> Data under study
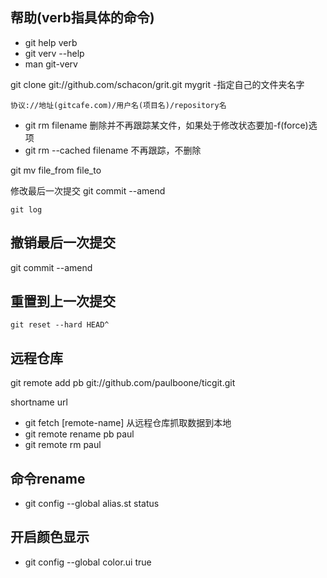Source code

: ## 帮助(verb指具体的命令)
* git help verb
* git verv --help
* man git-verv

git clone git://github.com/schacon/grit.git mygrit -指定自己的文件夹名字
    
    协议://地址(gitcafe.com)/用户名(项目名)/repository名

* git rm filename 删除并不再跟踪某文件，如果处于修改状态要加-f(force)选项
* git rm --cached filename 不再跟踪，不删除

git mv file_from file_to

修改最后一次提交 git commit --amend

    git log

## 撤销最后一次提交
git commit --amend

## 重置到上一次提交
	git reset --hard HEAD^

## 远程仓库
git remote add pb git://github.com/paulboone/ticgit.git 

shortname url

* git fetch [remote-name]  从远程仓库抓取数据到本地
* git remote rename pb paul
* git remote rm paul

## 命令rename
* git config --global alias.st status

## 开启颜色显示
* git config --global color.ui true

> Description of the task
Send back exactly the lines of the listing above, beginning at the line containing "修改最后一次提交 git commit --amend" and ending with the last. Add nothing.

> Response to the task
修改最后一次提交 git commit --amend

    git log

## 撤销最后一次提交
git commit --amend

## 重置到上一次提交
	git reset --hard HEAD^

## 远程仓库
git remote add pb git://github.com/paulboone/ticgit.git 

shortname url

* git fetch [remote-name]  从远程仓库抓取数据到本地
* git remote rename pb paul
* git remote rm paul

## 命令rename
* git config --global alias.st status

## 开启颜色显示
* git config --global color.ui true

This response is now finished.